Building a Sturdy and Durable Deck Structure

Exterior renovationsBuilding a Sturdy and Durable Deck Structure

During the summer months, decks make for an entirely new living space in your backyard. It's the perfect spot to savour your first cup of coffee in the morning, share meals with your family, gather with friends for drinks, and, in the evening, wind down with a good book in hand.

While numerous articles focus solely on decks, this particular one offers a unique blend of depth and superficiality. It delves into comprehensive information about deck structures, while also providing a cost overview of long-lasting coating options.

Learn more about deck structures, including their materials and components, and gain insight into the step-by-step building stages of treated wood, ground-level decks.

Different Deck Structures

deck structure

Source: Canva

Structural strength guarantees the durability of your deck and, therefore, of your investment. While rebuilding the deck's platform might be relatively simple after a few years, the same cannot be said for its framework.

The structure must be securely anchored, carefully designed to withstand freeze-thaw weather conditions, and made from the highest quality materials.

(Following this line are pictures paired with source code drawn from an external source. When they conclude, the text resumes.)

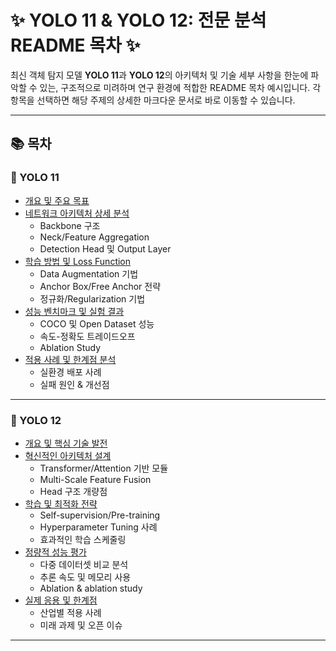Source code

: # ✨ YOLO 11 & YOLO 12: 전문 분석 README 목차 ✨

최신 객체 탐지 모델 **YOLO 11**과 **YOLO 12**의 아키텍처 및 기술 세부 사항을 한눈에 파악할 수 있는, 구조적으로 미려하며 연구 환경에 적합한 README 목차 예시입니다. 각 항목을 선택하면 해당 주제의 상세한 마크다운 문서로 바로 이동할 수 있습니다.

---

## 📚 목차

### 🦾 YOLO 11
- [개요 및 주요 목표](./YOLO11_Overview.md)
- [네트워크 아키텍처 상세 분석](./YOLO11_Architecture.md)
    - Backbone 구조
    - Neck/Feature Aggregation
    - Detection Head 및 Output Layer
- [학습 방법 및 Loss Function](./YOLO11_Training_Strategy.md)
    - Data Augmentation 기법
    - Anchor Box/Free Anchor 전략
    - 정규화/Regularization 기법
- [성능 벤치마크 및 실험 결과](./YOLO11_Benchmark.md)
    - COCO 및 Open Dataset 성능
    - 속도-정확도 트레이드오프
    - Ablation Study
- [적용 사례 및 한계점 분석](./YOLO11_Applications.md)
    - 실환경 배포 사례
    - 실패 원인 & 개선점

---

### 🚀 YOLO 12
- [개요 및 핵심 기술 발전](./YOLO12_Overview.md)
- [혁신적인 아키텍처 설계](./YOLO12_Architecture.md)
    - Transformer/Attention 기반 모듈
    - Multi-Scale Feature Fusion
    - Head 구조 개량점
- [학습 및 최적화 전략](./YOLO12_Training_Strategy.md)
    - Self-supervision/Pre-training
    - Hyperparameter Tuning 사례
    - 효과적인 학습 스케줄링
- [정량적 성능 평가](./YOLO12_Benchmark.md)
    - 다중 데이터셋 비교 분석
    - 추론 속도 및 메모리 사용
    - Ablation & ablation study
- [실제 응용 및 한계점](./YOLO12_Applications.md)
    - 산업별 적용 사례
    - 미래 과제 및 오픈 이슈

---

All of which ensures its strength and durability.

You have to consider the following:

  • High-quality wood has fewer knots and is typically more resistant.

  • The chosen materials have to withstand the harsh Eastern winters.

  • The whole can’t allow any sort of water build-up.

  • The beams and frame must be covered with a membrane to shield them from water.

  • The structure has to withstand repeated freeze-thaw cycles.

  • The materials can’t be affected by moisture.

  • The spacing between the planks must allow water to run off.


When building a wooden deck, it’s important to raise the structure above ground level. Piles, Sonotubes, or cinder blocks can support the deck. It should never be directly on the ground since moisture will lead to the structure’s premature deterioration. 

A cinder block-supported structure will move according to freeze-thaw cycles. Sonotubes and piles are a more structurally sound option. The latter must be driven 4 feet underground, below the frost line.

PRO TIP: It isn’t necessary to use hangers. However, note that with time and excess weight from the deck, the screws can bend and break. Hangers allow even load distribution and guarantee a sturdy, durable structure. 

Aluminum Decking

deck structure

Source: Canva

While decks are typically built with treated wood, others opt for aluminum decking, which is often seen with balconies and patios. 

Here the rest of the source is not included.